I hope everyone is doing okay. I want to focus more on my blog, but I can’t I have so many other things going on that it’s difficult to keep up, but I write most of it in my journal, a little bit of room to breath as well. This allows me to get things off my chest too.
Unorganized, un driven, sloppy, and I can’t get along with these people because I operate and hold myself to high standards. I don’t know everything but I do everything I can to perform my duties to the best of my ability. It’s embarrassing at times to watch external colleagues outside of my organization perform brilliantly and come well prepared. I think to myself if they looked into our team it would be a complete shock to others. Mostly the minimal is done and unproductive best describes this group at the moment.
It takes everything out of me not to roll my eyes 🙄. There’s very few of us that really care. Today I repeated myself form last month in the finance meeting. Where are the notes you’re supposed to be taking? HR is no better, they can’t figure out the MD’s time of which projects they are supposed to be working on. It’s a scattered brain situation and not sure if it’s in the water or what?

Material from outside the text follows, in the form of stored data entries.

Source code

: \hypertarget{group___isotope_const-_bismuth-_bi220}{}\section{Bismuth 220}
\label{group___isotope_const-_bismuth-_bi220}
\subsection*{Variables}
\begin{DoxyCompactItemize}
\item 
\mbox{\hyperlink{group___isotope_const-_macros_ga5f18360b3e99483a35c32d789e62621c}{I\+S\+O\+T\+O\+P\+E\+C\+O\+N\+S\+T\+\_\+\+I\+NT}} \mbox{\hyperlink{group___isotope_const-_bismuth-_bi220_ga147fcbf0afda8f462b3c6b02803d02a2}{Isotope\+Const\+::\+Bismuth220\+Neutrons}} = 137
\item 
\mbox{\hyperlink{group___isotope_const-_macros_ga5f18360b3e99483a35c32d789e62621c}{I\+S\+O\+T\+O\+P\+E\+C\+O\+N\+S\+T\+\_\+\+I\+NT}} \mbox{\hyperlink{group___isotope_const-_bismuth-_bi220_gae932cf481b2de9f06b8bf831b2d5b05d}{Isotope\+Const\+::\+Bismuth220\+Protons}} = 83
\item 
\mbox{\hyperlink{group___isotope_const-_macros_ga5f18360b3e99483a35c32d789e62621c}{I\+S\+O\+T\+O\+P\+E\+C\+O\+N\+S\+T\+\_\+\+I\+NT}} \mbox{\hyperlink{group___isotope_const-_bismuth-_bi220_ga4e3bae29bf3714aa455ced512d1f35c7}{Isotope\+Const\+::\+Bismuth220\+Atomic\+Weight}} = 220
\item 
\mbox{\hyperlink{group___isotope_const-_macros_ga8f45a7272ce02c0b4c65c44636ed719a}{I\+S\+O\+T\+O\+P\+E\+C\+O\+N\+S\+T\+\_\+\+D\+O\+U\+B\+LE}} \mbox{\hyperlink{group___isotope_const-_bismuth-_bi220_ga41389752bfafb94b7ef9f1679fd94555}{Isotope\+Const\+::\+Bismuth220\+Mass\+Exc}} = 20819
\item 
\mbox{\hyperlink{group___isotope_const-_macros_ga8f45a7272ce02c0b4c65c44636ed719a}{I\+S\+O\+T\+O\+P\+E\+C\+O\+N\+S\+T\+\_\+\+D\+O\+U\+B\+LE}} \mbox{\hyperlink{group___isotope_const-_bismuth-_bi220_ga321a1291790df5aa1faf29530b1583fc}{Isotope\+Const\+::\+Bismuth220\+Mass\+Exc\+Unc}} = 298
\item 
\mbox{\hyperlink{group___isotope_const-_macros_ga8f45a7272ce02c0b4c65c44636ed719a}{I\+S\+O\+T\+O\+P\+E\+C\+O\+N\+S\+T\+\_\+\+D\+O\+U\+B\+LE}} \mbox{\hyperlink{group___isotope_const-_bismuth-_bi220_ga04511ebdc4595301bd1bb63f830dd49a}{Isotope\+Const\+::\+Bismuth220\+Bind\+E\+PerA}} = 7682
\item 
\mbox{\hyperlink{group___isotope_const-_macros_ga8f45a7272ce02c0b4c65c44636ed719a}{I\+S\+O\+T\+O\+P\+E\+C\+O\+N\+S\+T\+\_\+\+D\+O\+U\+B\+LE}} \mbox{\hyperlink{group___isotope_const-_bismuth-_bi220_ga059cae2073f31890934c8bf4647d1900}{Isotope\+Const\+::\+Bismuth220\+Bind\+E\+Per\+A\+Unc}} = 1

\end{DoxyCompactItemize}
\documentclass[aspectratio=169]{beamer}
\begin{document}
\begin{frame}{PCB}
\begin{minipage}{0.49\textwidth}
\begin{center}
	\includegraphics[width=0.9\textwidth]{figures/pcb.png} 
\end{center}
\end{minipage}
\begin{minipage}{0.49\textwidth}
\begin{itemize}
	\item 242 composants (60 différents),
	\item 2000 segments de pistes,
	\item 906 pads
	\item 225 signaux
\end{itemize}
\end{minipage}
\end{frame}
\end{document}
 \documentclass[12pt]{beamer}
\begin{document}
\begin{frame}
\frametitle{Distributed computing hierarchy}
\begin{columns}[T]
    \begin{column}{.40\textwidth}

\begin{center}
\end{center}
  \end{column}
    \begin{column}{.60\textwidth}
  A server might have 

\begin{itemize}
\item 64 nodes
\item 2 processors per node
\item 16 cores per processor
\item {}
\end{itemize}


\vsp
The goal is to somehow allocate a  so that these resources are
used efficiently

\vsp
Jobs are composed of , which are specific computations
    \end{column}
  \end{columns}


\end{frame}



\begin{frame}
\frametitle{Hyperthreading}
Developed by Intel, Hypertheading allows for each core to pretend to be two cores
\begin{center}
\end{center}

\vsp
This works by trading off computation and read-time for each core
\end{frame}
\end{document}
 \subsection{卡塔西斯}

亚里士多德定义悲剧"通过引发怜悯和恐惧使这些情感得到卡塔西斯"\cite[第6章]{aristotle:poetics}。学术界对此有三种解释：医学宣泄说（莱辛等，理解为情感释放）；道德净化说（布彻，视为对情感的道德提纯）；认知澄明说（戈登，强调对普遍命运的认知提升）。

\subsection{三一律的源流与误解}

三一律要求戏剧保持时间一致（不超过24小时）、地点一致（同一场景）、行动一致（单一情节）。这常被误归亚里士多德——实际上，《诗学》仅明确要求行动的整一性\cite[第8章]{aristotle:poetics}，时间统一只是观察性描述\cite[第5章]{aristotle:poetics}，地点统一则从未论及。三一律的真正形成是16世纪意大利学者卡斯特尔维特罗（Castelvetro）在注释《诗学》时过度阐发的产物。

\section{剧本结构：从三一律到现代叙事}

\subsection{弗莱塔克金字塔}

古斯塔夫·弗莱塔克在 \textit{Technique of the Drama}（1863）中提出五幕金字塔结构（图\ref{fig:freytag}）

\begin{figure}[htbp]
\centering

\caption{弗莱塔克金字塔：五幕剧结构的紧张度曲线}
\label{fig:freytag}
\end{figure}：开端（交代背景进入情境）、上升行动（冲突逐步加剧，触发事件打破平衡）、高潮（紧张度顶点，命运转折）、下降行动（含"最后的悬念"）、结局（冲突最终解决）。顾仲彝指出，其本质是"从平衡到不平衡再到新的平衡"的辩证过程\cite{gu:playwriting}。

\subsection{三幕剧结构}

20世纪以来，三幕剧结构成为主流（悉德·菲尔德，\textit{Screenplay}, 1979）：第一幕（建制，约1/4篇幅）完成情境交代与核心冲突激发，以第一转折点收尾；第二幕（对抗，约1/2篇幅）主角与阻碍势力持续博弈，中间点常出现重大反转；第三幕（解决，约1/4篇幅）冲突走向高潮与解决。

I offered to train new staff on travel guidelines and I was blown off or instead of going back and forth on emails I asked them to join my travel Q&A call and I would answer any questions. This would avoid answering the same questions over and over. But no, I only had 5 people join. As they traveled and have come back they are again seeking guidance. I open my emails and I have about 15 emails all asking the same questions. I offered a call with everyone and all declined. So, I rejected their reimbursement request and sent them a link to go over the travel guidelines and resubmit. Of course it’s an inconvenience to them. They don’t have time…okay, well that sounds like they have to read the guidelines now.
The Director sounds and acts dumb too and she’s not it’s just being lazy. I answer the same questions over and over for her and are documented. My only response, “see previous emails.”
I’m sitting here studying, learning the budget process so I can get it right, doing everything I can so I am able to answer questions when the time comes if any. This is my first cycle of going through 14 programs with a total of about $35M with this organization. All they do is one job, easy one by the way too. I have 4 jobs all rolled into me. All the Best!